There are various ways for seeding new bacteria to your intestine. Probiotics are a well-known and the right ones can be very helpful, downside is that the selection of microbes available if very limited. Fecal Matter Transplants (FMT) have started to gain popularity, but I do not have any practical experience with it (personally I think it’s too soon in its development and there are too many unknowns). With the “at home” version you don’t know what you get, you just know it is different than what you have. It can turn out good, but it also has risks. There are clinics that provide these treatment techniques, which have reported 30% immediate success, 30% change over time, and 30% unsuccessful (but these figures have since been removed from their website). Although I think there is potential for the future, these results are like what a randomizer would give. Personally, I find the financial investment and risks too large and view it as a last resort kind of solution.

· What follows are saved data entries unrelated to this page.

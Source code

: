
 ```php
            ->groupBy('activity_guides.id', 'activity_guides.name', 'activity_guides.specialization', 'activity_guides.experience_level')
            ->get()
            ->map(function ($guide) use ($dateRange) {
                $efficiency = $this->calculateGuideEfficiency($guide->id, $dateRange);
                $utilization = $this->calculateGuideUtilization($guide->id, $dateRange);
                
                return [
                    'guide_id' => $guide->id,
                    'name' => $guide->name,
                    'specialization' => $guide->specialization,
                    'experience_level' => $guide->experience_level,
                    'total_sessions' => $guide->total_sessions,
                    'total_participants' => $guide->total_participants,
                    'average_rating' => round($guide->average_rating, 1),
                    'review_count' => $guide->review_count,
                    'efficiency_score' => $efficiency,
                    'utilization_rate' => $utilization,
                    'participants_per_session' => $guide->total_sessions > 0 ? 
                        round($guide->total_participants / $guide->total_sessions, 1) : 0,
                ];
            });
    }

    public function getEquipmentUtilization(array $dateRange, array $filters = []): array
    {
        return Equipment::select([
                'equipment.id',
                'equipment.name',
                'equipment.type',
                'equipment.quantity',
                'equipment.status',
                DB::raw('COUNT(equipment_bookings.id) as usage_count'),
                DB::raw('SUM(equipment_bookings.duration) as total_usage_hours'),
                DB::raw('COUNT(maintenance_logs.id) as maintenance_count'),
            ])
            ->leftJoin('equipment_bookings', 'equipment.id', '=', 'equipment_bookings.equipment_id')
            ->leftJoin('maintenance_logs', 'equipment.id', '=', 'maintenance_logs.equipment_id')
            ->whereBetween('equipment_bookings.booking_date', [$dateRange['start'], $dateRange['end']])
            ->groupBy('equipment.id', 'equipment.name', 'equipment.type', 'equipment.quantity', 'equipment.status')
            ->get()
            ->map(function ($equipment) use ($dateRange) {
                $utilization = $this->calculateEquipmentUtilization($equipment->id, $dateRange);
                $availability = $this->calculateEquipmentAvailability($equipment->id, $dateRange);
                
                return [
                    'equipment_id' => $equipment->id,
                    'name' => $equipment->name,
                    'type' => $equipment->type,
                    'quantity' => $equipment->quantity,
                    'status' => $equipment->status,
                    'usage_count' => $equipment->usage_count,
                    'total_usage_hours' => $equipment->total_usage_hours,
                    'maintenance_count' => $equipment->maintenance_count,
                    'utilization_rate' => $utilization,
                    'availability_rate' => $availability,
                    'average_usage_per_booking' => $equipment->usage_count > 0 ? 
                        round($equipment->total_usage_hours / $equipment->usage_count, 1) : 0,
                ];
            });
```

Practical takeaways in supporting a healthy microbiome :
- To find out if the microbiome was part of my problem, I had my microbiome tested by different parties and found out certain species were present in very low concentrations compared with the norm.
- As my current best strategy is to approach the norm I did brief research on probiotics and started with Symprove.
- I am currently redirecting my diet to continue to feed these microbes to get them to stick around this time (with pre-biotics and possible early life nutrition), or if this fails to continue to use the probiotics.
- One of the conditions for reaching a more stable microbiota is food (pre-biotics), and that’s the easiest one to control, although it is debated how large this influence is. In terms of prebiotics I found via providers of microbiome testing the following foods were supportive for my microbiome:
- Apples, kiwi, pickles, mushrooms, sauerkraut (I ate a combination of these each morning as part of breakfast)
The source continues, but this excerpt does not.